I opened the door and the fish began to slither in, one by one.  “Would anybody like something to eat?”  Stupid negotiating trick:  Give some loser a free cup of coffee and subconsciously he feels he owes you something.  Which–if you’ve ever tasted the coffee in a federal agency break room–he most assuredly does not.

The fish looked at each other, making little moues with their wide mouths as if to say “What the hell, if he’s gonna offer, I’m gonna grab some!”

“I’ll have a couple hundred crappie,” one said.

“I’ll have a two-by-four and a tire,” said another.  Sheesh–I knew they were bottom-feeding trash fish, but I had no idea they were that disgusting.

“Okay, let me get Velma Jean in here to take orders,” I said, and after the receptionist had taken their lunch requests, we sat down for some serious negotiating.

“I understand your frustration,” I said in a low, considerate voice once the door was closed.  “I know you’re upset that after spending twenty million dollars on catfish inspection we still haven’t inspected any catfish.  But you’ve got to understand–there are almost three hundred and twenty million people in the United States.”

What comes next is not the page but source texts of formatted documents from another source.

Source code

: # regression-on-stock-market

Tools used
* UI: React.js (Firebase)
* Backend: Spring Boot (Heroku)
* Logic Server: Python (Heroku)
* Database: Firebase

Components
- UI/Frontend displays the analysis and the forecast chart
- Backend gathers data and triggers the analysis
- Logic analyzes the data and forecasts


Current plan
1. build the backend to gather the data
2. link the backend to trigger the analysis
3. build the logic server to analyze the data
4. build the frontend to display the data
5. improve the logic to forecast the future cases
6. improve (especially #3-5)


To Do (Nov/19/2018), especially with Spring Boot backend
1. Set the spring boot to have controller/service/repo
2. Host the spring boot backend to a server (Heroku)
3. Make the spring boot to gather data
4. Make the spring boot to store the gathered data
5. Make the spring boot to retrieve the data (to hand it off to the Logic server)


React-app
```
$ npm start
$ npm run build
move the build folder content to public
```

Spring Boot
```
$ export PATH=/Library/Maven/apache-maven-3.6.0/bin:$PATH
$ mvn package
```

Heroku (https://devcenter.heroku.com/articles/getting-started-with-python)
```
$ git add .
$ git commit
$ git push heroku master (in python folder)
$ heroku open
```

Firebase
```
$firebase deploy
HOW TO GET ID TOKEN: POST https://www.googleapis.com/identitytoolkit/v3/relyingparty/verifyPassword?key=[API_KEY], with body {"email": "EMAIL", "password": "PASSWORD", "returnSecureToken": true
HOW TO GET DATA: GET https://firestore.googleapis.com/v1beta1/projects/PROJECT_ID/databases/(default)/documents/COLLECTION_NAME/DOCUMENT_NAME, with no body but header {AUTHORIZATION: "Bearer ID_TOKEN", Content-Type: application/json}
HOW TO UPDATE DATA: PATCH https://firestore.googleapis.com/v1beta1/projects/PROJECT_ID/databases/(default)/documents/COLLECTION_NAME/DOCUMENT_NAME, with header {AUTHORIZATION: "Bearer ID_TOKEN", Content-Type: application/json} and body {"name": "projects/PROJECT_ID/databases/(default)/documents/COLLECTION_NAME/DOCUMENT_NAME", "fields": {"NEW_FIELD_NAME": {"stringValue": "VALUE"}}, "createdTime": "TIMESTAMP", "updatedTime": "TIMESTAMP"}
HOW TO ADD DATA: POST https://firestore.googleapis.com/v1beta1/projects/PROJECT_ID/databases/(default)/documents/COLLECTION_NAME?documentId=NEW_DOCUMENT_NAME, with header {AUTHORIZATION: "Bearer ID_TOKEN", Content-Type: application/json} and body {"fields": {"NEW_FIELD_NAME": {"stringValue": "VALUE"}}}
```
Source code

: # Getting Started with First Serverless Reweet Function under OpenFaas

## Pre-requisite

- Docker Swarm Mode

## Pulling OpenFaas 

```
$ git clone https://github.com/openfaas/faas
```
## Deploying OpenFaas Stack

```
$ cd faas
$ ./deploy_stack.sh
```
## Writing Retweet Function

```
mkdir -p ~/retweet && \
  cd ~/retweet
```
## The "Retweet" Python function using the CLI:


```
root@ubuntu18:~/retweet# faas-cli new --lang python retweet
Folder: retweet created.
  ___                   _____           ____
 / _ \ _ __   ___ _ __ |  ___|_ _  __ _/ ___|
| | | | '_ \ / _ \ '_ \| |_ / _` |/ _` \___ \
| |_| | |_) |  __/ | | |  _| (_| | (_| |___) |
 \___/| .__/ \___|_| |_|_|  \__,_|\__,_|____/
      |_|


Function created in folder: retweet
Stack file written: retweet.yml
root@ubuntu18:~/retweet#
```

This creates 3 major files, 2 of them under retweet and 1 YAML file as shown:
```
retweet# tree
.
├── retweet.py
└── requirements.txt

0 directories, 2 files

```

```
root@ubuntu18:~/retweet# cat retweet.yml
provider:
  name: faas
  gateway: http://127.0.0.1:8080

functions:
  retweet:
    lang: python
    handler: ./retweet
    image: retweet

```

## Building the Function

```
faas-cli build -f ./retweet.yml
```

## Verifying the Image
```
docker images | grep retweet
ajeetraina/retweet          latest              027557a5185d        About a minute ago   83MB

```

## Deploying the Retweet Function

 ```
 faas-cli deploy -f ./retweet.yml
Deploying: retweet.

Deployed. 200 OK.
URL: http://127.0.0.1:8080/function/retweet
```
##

“We’re not people,” one of them said.

“Fair enough.  I walked right into that one.  On the other hand I’m a people . . .”

“A people who needs people?”

“No, I’m a people who works for the federal government, so I’d rather not have anything to do with people.  But catfish–that’s another story.”

I saw just a glimmer of approbation in their eyes.

“We’ve never had a catfish office in the history of the United States.  I’m going to be at the helm when we open up the first one.  Think about that.  I’m going to be the George Washington of catfish.”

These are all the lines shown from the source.